To categorize the art of Man Ray is challenging—a Dadaist, a Surrealist, a painter, maker of objects, chess sets and jewellery, a photographer and filmmaker, a writer and humorist—however, most of his admirers and critics agree that his legacy records his artistic output as an inventor and perpetual experimenter, striving to seek innovative artistic forms, new creative techniques and processes that he learnt to master to perfection.
Starting 1958, in reference to Max Ernst’s 1920’s Frottage (fig.1) and Oscar Dominguez’s 1930s Decalcomania (fig.2), Man Ray started experimenting with rapid-drying acrylic paint to develop a technique in which he calls “automatic.”
In the process of this technique, the artist would apply heavy patches of fast-drying paint to a board or panel and place a second panel on top and squeeze them together, often by sitting on them. The result would leave a sufficient amount of paint on each panel to produce two works, mirror-images of each other in abstract colors—full effect, with a heavy impasto.
Man Ray described how he developed this technique for his Natural Paintings series:
“At the same time I sought a new technique that would be more automatic as when a seed or sapling is planted and the forces of nature are counted on to do the rest. By spreading the colors according to impulse of the moment, I abandoned brushes and palette knives, and applied pressure with other surfaces, withdrawing them to produce a variation of the Rorschach test. The results were astonishing, with details that could have been obtained only through long and meticulous labor by hand. I gave these productions the general title of Natural Painting.”

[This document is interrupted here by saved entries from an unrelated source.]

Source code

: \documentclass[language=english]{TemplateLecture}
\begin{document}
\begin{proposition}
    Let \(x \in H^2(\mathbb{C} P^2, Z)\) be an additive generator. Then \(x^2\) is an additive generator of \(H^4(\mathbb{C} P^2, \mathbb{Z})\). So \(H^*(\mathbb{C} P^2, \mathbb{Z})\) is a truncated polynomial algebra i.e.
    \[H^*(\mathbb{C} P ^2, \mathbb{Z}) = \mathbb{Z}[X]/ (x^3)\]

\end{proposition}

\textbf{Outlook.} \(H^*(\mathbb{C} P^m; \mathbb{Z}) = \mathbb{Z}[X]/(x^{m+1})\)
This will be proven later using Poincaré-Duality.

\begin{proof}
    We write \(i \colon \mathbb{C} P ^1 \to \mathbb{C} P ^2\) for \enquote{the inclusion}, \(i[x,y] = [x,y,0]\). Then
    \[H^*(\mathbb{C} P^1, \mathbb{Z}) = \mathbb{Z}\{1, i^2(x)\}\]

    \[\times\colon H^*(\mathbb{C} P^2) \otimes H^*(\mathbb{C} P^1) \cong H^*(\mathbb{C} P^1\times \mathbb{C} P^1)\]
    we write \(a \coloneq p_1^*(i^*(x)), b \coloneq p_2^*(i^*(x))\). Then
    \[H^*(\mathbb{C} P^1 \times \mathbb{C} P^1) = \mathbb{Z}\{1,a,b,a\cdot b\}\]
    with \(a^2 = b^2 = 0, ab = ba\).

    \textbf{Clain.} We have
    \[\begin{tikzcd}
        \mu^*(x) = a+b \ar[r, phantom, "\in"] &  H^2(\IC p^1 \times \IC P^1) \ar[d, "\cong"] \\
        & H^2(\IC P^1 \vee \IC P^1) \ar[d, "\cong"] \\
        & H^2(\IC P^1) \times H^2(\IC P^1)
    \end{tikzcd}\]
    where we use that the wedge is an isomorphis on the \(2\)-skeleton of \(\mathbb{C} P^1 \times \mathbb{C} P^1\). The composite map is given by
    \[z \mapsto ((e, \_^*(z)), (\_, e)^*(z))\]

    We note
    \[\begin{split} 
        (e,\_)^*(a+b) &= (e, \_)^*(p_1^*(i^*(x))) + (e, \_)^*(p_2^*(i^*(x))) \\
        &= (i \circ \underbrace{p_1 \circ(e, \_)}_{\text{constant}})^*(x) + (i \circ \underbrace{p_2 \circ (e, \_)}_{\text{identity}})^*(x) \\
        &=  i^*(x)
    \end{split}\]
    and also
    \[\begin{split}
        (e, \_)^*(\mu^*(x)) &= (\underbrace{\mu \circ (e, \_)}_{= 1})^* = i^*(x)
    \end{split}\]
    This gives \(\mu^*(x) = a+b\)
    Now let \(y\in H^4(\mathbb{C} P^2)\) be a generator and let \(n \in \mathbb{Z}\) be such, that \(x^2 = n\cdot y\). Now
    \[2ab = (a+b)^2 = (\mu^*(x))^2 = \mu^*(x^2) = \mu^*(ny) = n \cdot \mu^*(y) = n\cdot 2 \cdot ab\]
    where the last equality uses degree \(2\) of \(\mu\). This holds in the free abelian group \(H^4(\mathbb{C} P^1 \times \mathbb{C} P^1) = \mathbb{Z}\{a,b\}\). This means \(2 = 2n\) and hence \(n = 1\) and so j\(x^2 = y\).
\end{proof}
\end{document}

The artist’s constant investigation of how to make paintings and the properties and process of painting has influenced the next generation of artists such as Andy Warhol and his Rorschach paintings.
This exhibition is the first-ever survey to investigate Man Ray’s series of Natural Paintings, executed from 1958 to 1971. In addition, it will feature the reunion of two panels of works, Peinture Naturelle, 1960 and Peinture Naturelle, 1960, which were created and then separated for over five decades.
To realize this project, we were fortunate enough to work alongside Man Ray specialists Andrew Strauss and Timothy Baum.